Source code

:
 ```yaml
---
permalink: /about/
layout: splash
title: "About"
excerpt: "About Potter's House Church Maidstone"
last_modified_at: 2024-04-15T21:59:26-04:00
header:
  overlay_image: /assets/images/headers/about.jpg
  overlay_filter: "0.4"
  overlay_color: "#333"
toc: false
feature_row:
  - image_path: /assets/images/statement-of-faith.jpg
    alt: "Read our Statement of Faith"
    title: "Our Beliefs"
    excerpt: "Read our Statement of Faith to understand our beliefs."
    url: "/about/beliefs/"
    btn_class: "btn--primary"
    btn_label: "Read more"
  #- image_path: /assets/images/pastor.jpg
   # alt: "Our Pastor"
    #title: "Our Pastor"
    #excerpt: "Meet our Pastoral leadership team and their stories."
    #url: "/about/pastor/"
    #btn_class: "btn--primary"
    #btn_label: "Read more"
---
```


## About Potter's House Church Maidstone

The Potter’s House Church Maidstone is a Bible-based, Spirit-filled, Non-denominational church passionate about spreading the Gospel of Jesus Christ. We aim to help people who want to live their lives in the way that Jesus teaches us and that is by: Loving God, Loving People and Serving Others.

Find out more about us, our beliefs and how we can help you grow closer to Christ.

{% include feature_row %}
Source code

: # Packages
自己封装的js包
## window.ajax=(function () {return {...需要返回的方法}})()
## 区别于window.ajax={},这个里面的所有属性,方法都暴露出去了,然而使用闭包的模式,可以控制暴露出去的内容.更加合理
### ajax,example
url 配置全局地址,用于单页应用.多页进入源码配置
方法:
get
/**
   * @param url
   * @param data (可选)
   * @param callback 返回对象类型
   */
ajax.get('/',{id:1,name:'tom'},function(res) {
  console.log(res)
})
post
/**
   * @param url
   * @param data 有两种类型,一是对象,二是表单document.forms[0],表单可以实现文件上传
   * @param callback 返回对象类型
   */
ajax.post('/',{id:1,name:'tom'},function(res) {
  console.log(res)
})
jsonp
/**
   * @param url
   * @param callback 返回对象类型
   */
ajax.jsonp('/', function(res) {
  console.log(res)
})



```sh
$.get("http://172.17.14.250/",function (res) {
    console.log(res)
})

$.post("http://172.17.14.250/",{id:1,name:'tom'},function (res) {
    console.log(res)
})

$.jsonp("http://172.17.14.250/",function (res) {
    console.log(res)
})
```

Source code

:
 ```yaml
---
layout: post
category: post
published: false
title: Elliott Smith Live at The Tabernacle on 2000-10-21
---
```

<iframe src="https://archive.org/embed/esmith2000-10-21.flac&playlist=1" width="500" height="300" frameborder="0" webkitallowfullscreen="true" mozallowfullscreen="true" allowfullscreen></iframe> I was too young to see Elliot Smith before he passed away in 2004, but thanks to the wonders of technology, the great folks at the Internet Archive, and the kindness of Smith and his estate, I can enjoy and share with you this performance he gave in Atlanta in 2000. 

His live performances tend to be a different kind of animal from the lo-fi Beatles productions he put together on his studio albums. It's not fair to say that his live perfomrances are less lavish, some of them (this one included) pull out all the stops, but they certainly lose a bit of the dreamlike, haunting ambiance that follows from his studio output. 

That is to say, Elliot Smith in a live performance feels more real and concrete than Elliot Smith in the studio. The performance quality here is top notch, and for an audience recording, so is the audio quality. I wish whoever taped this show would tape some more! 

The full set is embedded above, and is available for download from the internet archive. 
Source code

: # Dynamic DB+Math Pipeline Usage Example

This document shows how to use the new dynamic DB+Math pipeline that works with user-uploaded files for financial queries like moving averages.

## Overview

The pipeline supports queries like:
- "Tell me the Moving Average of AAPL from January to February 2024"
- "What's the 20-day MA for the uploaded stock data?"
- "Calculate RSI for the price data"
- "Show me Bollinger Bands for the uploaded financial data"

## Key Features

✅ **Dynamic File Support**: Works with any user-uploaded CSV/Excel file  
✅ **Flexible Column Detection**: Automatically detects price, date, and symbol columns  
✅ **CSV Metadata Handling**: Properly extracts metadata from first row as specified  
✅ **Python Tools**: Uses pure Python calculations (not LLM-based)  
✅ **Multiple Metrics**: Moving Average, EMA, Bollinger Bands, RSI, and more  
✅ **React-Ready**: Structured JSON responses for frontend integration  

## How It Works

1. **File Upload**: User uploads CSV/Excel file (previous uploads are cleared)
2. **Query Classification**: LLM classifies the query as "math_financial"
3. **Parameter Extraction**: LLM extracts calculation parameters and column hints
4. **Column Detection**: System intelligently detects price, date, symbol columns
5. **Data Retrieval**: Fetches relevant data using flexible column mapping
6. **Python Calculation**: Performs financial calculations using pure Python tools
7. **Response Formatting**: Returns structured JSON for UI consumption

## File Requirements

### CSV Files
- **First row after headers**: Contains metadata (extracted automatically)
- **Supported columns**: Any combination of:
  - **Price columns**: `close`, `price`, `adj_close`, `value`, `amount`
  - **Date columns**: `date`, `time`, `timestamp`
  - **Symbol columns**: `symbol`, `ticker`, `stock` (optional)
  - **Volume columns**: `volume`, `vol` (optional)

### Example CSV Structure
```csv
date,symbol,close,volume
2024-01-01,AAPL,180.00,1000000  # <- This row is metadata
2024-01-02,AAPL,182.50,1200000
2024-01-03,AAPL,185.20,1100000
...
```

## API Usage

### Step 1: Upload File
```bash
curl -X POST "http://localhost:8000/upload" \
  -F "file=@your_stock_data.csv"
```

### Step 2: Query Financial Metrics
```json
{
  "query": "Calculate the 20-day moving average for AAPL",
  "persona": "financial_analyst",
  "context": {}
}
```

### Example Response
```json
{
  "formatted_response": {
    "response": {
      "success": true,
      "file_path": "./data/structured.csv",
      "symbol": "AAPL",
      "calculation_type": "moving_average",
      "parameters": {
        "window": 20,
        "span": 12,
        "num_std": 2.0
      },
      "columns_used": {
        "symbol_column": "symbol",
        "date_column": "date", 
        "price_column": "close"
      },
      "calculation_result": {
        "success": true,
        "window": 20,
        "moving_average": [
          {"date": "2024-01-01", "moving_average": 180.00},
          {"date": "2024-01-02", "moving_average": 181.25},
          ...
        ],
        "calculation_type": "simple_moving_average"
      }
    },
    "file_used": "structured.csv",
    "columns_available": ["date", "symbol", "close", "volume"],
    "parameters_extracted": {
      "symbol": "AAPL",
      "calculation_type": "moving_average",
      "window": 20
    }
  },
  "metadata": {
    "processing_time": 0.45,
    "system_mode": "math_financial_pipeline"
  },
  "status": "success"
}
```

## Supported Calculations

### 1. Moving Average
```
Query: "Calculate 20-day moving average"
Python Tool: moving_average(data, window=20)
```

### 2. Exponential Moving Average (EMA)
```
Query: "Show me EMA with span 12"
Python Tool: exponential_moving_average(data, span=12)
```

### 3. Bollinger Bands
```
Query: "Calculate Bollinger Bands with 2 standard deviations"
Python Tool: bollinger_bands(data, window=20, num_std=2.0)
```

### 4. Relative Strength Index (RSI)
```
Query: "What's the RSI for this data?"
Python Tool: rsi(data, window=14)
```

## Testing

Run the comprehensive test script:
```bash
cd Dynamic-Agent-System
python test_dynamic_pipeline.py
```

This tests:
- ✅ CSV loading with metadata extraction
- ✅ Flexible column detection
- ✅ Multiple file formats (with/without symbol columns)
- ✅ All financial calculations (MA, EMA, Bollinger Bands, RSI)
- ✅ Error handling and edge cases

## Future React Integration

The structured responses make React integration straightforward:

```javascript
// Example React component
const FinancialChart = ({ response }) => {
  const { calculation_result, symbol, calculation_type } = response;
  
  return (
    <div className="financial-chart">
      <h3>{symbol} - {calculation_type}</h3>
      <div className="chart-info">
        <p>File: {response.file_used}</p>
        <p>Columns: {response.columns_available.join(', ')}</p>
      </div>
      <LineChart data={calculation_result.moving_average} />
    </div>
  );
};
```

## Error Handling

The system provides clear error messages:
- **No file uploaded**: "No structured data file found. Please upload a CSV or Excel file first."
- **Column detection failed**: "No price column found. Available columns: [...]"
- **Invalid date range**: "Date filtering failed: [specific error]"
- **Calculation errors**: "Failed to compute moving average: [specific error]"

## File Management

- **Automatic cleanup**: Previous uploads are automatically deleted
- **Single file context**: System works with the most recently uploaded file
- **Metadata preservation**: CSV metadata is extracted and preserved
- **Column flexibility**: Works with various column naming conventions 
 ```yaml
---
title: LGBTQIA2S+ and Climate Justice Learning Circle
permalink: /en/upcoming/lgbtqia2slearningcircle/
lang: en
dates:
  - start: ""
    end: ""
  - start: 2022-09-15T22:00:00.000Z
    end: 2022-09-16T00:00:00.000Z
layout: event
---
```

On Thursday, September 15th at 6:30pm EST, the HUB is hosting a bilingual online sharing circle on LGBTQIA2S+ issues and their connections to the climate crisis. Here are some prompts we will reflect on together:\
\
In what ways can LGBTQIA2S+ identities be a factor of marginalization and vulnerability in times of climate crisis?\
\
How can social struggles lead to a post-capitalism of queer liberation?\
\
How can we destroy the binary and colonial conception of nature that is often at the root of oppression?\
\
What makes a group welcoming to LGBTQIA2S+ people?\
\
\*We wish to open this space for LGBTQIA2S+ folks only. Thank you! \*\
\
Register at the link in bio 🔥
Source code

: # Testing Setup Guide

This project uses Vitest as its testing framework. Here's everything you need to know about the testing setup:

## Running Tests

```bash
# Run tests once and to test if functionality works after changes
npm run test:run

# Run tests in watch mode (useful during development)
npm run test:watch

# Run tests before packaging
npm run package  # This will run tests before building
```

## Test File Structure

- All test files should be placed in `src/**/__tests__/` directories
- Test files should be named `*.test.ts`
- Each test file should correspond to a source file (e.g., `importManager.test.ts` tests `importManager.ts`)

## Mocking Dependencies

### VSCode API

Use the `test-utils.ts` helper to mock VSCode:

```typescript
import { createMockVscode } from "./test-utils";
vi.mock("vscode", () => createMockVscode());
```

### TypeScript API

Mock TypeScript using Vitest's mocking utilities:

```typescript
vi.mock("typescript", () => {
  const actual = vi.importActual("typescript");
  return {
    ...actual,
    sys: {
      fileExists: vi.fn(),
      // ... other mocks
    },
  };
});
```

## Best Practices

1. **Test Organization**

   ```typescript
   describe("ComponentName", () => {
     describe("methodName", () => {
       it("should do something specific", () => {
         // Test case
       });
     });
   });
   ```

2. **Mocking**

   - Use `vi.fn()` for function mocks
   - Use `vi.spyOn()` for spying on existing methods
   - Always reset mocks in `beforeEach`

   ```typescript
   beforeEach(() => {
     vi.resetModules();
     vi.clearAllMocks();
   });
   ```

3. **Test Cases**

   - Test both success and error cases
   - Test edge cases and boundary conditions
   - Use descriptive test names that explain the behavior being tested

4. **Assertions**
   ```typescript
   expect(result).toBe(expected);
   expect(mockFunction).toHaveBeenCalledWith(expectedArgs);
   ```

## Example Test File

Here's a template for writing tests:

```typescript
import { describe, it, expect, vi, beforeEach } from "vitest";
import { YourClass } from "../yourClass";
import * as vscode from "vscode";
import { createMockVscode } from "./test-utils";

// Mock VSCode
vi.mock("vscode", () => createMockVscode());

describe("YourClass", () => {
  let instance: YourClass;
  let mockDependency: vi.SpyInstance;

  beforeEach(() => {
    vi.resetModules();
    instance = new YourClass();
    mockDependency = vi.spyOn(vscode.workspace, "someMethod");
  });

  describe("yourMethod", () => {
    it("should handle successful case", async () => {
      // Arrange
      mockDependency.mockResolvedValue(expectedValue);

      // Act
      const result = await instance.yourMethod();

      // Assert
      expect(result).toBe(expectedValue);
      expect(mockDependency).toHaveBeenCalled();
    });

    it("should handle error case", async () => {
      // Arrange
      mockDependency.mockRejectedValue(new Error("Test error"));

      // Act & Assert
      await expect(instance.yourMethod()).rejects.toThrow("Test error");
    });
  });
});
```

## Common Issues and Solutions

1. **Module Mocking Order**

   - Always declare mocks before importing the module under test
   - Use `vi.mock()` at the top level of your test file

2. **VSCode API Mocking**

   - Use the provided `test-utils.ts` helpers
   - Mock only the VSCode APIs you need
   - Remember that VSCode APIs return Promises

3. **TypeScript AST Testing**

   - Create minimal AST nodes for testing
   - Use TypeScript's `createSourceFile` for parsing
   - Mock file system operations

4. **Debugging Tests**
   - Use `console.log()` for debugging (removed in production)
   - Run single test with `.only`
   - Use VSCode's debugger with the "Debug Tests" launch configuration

====================

• Work instruction
Look back at the entries above and repeat, unchanged, every line from the line holding "That is to say, Elliot" through the line holding "Pipeline Usage Example".

• Response box
That is to say, Elliot Smith in a live performance feels more real and concrete than Elliot Smith in the studio. The performance quality here is top notch, and for an audience recording, so is the audio quality. I wish whoever taped this show would tape some more! 

The full set is embedded above, and is available for download from the internet archive. 
Source code

: # Dynamic DB+Math Pipeline Usage Example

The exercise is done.